═════ Record set

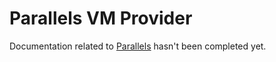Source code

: # Parallels VM Provider

Documentation related to [Parallels](parallels.md) hasn't been completed yet.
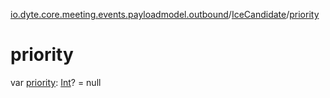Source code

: [io.dyte.core.meeting.events.payloadmodel.outbound](../index.md)/[IceCandidate](index.md)/[priority](priority.md)

# priority


var [priority](priority.md): [Int](https://kotlinlang.org/api/latest/jvm/stdlib/kotlin/-int/index.html)? = null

══════════

● **Your goal**
Locate the word "priority" in the entries, and copy every line where it is found.

● **Completed exercise**
: [io.dyte.core.meeting.events.payloadmodel.outbound](../index.md)/[IceCandidate](index.md)/[priority](priority.md)
# priority
var [priority](priority.md): [Int](https://kotlinlang.org/api/latest/jvm/stdlib/kotlin/-int/index.html)? = null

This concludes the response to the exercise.